1st Assistant Secretary for Aging
- In office May 6, 1993 – December 8, 1997
- President: Bill Clinton
- Preceded by: Position established
- Succeeded by: Jeanette Takamura

Personal details
- Political party: Democratic
- Alma mater: San Jose State University

= Fernando Torres-Gil =

American policymaker

Fernando Torres-Gil graduated from San Jose State University in 1970 with a BA in political science, PhD, was the first Assistant Secretary for Aging at the Administration on Aging within the U.S. Department of Health and Human Services. He served as a White House Fellow in 1978-79. He was appointed by President Clinton in 1993 and served in the position until 1997. Currently, Torres-Gil sits on the National Council on Disability as an appointee of President Obama.
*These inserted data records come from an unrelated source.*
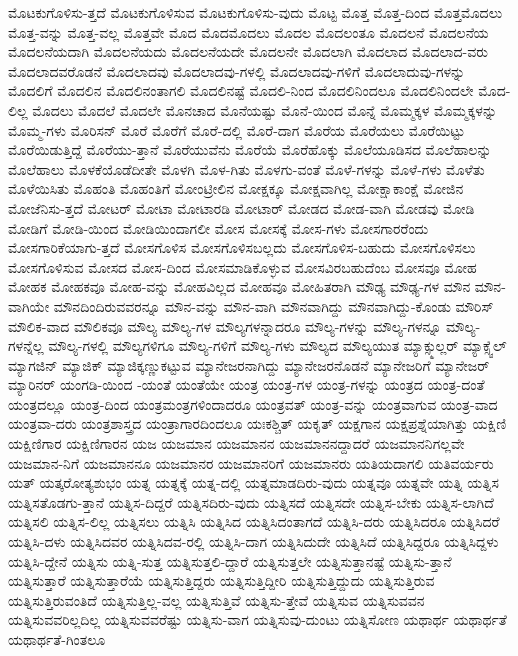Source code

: {ಮೊಟಕುಗೊಳಿಸು-ತ್ತದೆ
ಮೊಟಕುಗೊಳಿಸುವ
ಮೊಟಕುಗೊಳಿಸು-ವುದು
ಮೊಟ್ಟ
ಮೊತ್ತ
ಮೊತ್ತ-ದಿಂದ
ಮೊತ್ತಮೊದಲು
ಮೊತ್ತ-ವನ್ನು
ಮೊತ್ತ-ವಲ್ಲ
ಮೊತ್ತವೇ
ಮೊದ
ಮೊದಮೊದಲು
ಮೊದಲ
ಮೊದಲಂತೂ
ಮೊದಲನೆ
ಮೊದಲನೆಯ
ಮೊದಲನೆಯದಾಗಿ
ಮೊದಲನೆಯದು
ಮೊದಲನೆಯದೇ
ಮೊದಲನೇ
ಮೊದಲಾಗಿ
ಮೊದಲಾದ
ಮೊದಲಾದ-ವರು
ಮೊದಲಾದವರೊಡನೆ
ಮೊದಲಾದವು
ಮೊದಲಾದವು-ಗಳಲ್ಲಿ
ಮೊದಲಾದವು-ಗಳಿಗೆ
ಮೊದಲಾದುವು-ಗಳನ್ನು
ಮೊದಲಿಗೆ
ಮೊದಲಿನ
ಮೊದಲಿನಂತಾಗಲಿ
ಮೊದಲಿನಷ್ಟೆ
ಮೊದಲಿ-ನಿಂದ
ಮೊದಲಿನಿಂದಲೂ
ಮೊದಲಿನಿಂದಲೇ
ಮೊದ-ಲಿಲ್ಲ
ಮೊದಲು
ಮೊದಲೆ
ಮೊದಲೇ
ಮೊನಚಾದ
ಮೊನೆಯಷ್ಟು
ಮೊನೆ-ಯಿಂದ
ಮೊನ್ನೆ
ಮೊಮ್ಮಕ್ಕಳ
ಮೊಮ್ಮಕ್ಕಳನ್ನು
ಮೊಮ್ಮ-ಗಳು
ಮೊರಿಸನ್
ಮೊರೆ
ಮೊರೆಗೆ
ಮೊರೆ-ದಲ್ಲಿ
ಮೊರೆ-ದಾಗ
ಮೊರೆಯ
ಮೊರೆಯಲು
ಮೊರೆಯಿಟ್ಟು
ಮೊರೆಯಿಡುತ್ತಿದ್ದೆ
ಮೊರೆಯು-ತ್ತಾನೆ
ಮೊರೆಯುವೆನು
ಮೊರೆಯೆ
ಮೊರೆಹೊಕ್ಕು
ಮೊಲೆಯೂಡಿಸದ
ಮೊಲೆಹಾಲನ್ನು
ಮೊಲೆಹಾಲು
ಮೊಳಕೆಯೊಡೆದೀತೇ
ಮೊಳಗಿ
ಮೊಳ-ಗಿತು
ಮೊಳಗು-ವಂತೆ
ಮೊಳೆ-ಗಳನ್ನು
ಮೊಳೆ-ಗಳು
ಮೊಳೆತು
ಮೊಳೆಯಿಸಿತು
ಮೊಹಂತಿ
ಮೊಹಂತಿಗೆ
ಮೋಂಟ್ರೀಲಿನ
ಮೋಕ್ಷಕ್ಕೂ
ಮೋಕ್ಷವಾಗಿಲ್ಲ
ಮೋಕ್ಷಾಕಾಂಕ್ಷೆ
ಮೋಜಿನ
ಮೋಜೆನಿಸು-ತ್ತದೆ
ಮೋಟರ್
ಮೋಟಾ
ಮೋಟಾರಡಿ
ಮೋಟಾರ್
ಮೋಡದ
ಮೋಡ-ವಾಗಿ
ಮೋಡವು
ಮೋಡಿ
ಮೋಡಿಗೆ
ಮೋಡಿ-ಯಿಂದ
ಮೋಡಿಯಿಂದಾಗಲೀ
ಮೋಸ
ಮೋಸಕ್ಕೆ
ಮೋಸ-ಗಳು
ಮೋಸಗಾರರೆಂದು
ಮೋಸಗಾರಿಕೆಯಾಗು-ತ್ತದೆ
ಮೋಸಗೊಳಿಸ
ಮೋಸಗೊಳಿಸಬಲ್ಲದು
ಮೋಸಗೊಳಿಸ-ಬಹುದು
ಮೋಸಗೊಳಿಸಲು
ಮೋಸಗೊಳಿಸುವ
ಮೋಸದ
ಮೋಸ-ದಿಂದ
ಮೋಸಮಾಡಿಕೊಳ್ಳುವ
ಮೋಸವಿರಬಹುದೆಂಬ
ಮೋಸವೂ
ಮೋಹ
ಮೋಹಕ
ಮೋಹಕವೂ
ಮೋಹ-ವನ್ನು
ಮೋಹವಿಲ್ಲದ
ಮೋಹವೂ
ಮೋಹಿತರಾಗಿ
ಮೌಢ್ಯ
ಮೌಢ್ಯ-ಗಳ
ಮೌನ
ಮೌನ-ವಾಗಿಯೇ
ಮೌನದಿಂದಿರುವವರನ್ನೂ
ಮೌನ-ವನ್ನು
ಮೌನ-ವಾಗಿ
ಮೌನವಾಗಿದ್ದು
ಮೌನವಾಗಿದ್ದು-ಕೊಂಡು
ಮೌರಿಸ್
ಮೌಲಿಕ-ವಾದ
ಮೌಲಿಕವೂ
ಮೌಲ್ಯ
ಮೌಲ್ಯ-ಗಳ
ಮೌಲ್ಯಗಳನ್ನಾದರೂ
ಮೌಲ್ಯ-ಗಳನ್ನು
ಮೌಲ್ಯ-ಗಳನ್ನೂ
ಮೌಲ್ಯ-ಗಳನ್ನೆಲ್ಲ
ಮೌಲ್ಯ-ಗಳಲ್ಲಿ
ಮೌಲ್ಯಗಳಿಗೂ
ಮೌಲ್ಯ-ಗಳಿಗೆ
ಮೌಲ್ಯ-ಗಳು
ಮೌಲ್ಯದ
ಮೌಲ್ಯಯುತ
ಮ್ಯಾಕ್ಸ್ಮುಲ್ಲರ್
ಮ್ಯಾಕ್ಸ್ವೆಲ್
ಮ್ಯಾಗಜಿನ್
ಮ್ಯಾಜಿಕ್
ಮ್ಯಾಜಿಕ್ಕಣ್ಣುಕಟ್ಟುವ
ಮ್ಯಾನೇಜರನಾಗಿದ್ದು
ಮ್ಯಾನೇಜರನೊಡನೆ
ಮ್ಯಾನೇಜರಿಗೆ
ಮ್ಯಾನೇಜರ್
ಮ್ಯಾರಿನರ್
ಯಂಗಡಿ-ಯಿಂದ
-ಯಂತೆ
ಯಂತೆಯೇ
ಯಂತ್ರ
ಯಂತ್ರ-ಗಳ
ಯಂತ್ರ-ಗಳನ್ನು
ಯಂತ್ರದ
ಯಂತ್ರ-ದಂತೆ
ಯಂತ್ರದಲ್ಲೂ
ಯಂತ್ರ-ದಿಂದ
ಯಂತ್ರಮಂತ್ರಗಳಿಂದಾದರೂ
ಯಂತ್ರವತ್
ಯಂತ್ರ-ವನ್ನು
ಯಂತ್ರವಾಗುವ
ಯಂತ್ರ-ವಾದ
ಯಂತ್ರವಾ-ದರು
ಯಂತ್ರಶಾಸ್ತ್ರದ
ಯಂತ್ರಾಗಾರದಿಂದಲೂ
ಯಃಕಶ್ಚಿತ್
ಯಕೃತ್
ಯಕ್ಷಗಾನ
ಯಕ್ಷಪ್ರಶ್ನೆಯಾಗಿತ್ತು
ಯಕ್ಷಿಣಿ
ಯಕ್ಷಿಣಿಗಾರ
ಯಕ್ಷಿಣಿಗಾರನ
ಯಜ
ಯಜಮಾನ
ಯಜಮಾನನ
ಯಜಮಾನನದ್ದಾದರೆ
ಯಜಮಾನನಿಗಲ್ಲವೇ
ಯಜಮಾನ-ನಿಗೆ
ಯಜಮಾನನೂ
ಯಜಮಾನರ
ಯಜಮಾನರಿಗೆ
ಯಜಮಾನರು
ಯತಿಯದಾಗಲಿ
ಯತಿವರ್ಯರು
ಯತ್
ಯತ್ಕರೋತ್ಯಶುಭಂ
ಯತ್ನ
ಯತ್ನಕ್ಕೆ
ಯತ್ನ-ದಲ್ಲಿ
ಯತ್ನಮಾಡದಿರು-ವುದು
ಯತ್ನವೂ
ಯತ್ನವೇ
ಯತ್ನಿ
ಯತ್ನಿಸ
ಯತ್ನಿಸತೊಡಗು-ತ್ತಾನೆ
ಯತ್ನಿಸ-ದಿದ್ದರೆ
ಯತ್ನಿಸದಿರು-ವುದು
ಯತ್ನಿಸದೆ
ಯತ್ನಿಸದೇ
ಯತ್ನಿಸ-ಬೇಕು
ಯತ್ನಿಸ-ಲಾಗಿದೆ
ಯತ್ನಿಸಲಿ
ಯತ್ನಿಸ-ಲಿಲ್ಲ
ಯತ್ನಿಸಲು
ಯತ್ನಿಸಿ
ಯತ್ನಿಸಿದ
ಯತ್ನಿಸಿದಂತಾಗದೆ
ಯತ್ನಿಸಿ-ದರು
ಯತ್ನಿಸಿದರೂ
ಯತ್ನಿಸಿದರೆ
ಯತ್ನಿಸಿ-ದಳು
ಯತ್ನಿಸಿದವರ
ಯತ್ನಿಸಿದವ-ರಲ್ಲಿ
ಯತ್ನಿಸಿ-ದಾಗ
ಯತ್ನಿಸಿದುದೇ
ಯತ್ನಿಸಿದೆ
ಯತ್ನಿಸಿದ್ದರೂ
ಯತ್ನಿಸಿದ್ದಳು
ಯತ್ನಿಸಿ-ದ್ದೇನೆ
ಯತ್ನಿಸು
ಯತ್ನಿ-ಸುತ್ತ
ಯತ್ನಿಸುತ್ತಲಿ-ದ್ದಾರೆ
ಯತ್ನಿಸುತ್ತಲೇ
ಯತ್ನಿಸುತ್ತಾನಷ್ಟೆ
ಯತ್ನಿಸು-ತ್ತಾನೆ
ಯತ್ನಿಸುತ್ತಾರೆ
ಯತ್ನಿಸುತ್ತಾರೆಯೆ
ಯತ್ನಿಸುತ್ತಿದ್ದರು
ಯತ್ನಿಸುತ್ತಿದ್ದೀರಿ
ಯತ್ನಿಸುತ್ತಿದ್ದುದು
ಯತ್ನಿಸುತ್ತಿರುವ
ಯತ್ನಿಸುತ್ತಿರುವಂತಿದೆ
ಯತ್ನಿಸುತ್ತಿಲ್ಲ-ವಲ್ಲ
ಯತ್ನಿಸುತ್ತಿವೆ
ಯತ್ನಿಸು-ತ್ತೇವೆ
ಯತ್ನಿಸುವ
ಯತ್ನಿಸುವವನ
ಯತ್ನಿಸುವವರಿಲ್ಲದಿಲ್ಲ
ಯತ್ನಿಸುವವರೆಷ್ಟು
ಯತ್ನಿಸು-ವಾಗ
ಯತ್ನಿಸುವು-ದುಂಟು
ಯತ್ನಿಸೋಣ
ಯಥಾರ್ಥ
ಯಥಾರ್ಥತೆ
ಯಥಾರ್ಥತೆ-ಗಿಂತಲೂ
}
He is the Associate Dean of Academic Affairs and Professor of Social Welfare and Public Policy at the UCLA Luskin School of Public Affairs. He is the Director of the UCLA Center for Policy Research on Aging and is a member of the AARP Board of Directors. Torres-Gil also holds the position of Adjunct Professor of Gerontology at the USC Davis School of Gerontology, having served as Professor of Gerontology and Public Administration at USC before moving to UCLA. In December 2022, Torres-Gil as a fellow by the American Academy of Social Work and Social Welfare for 2023.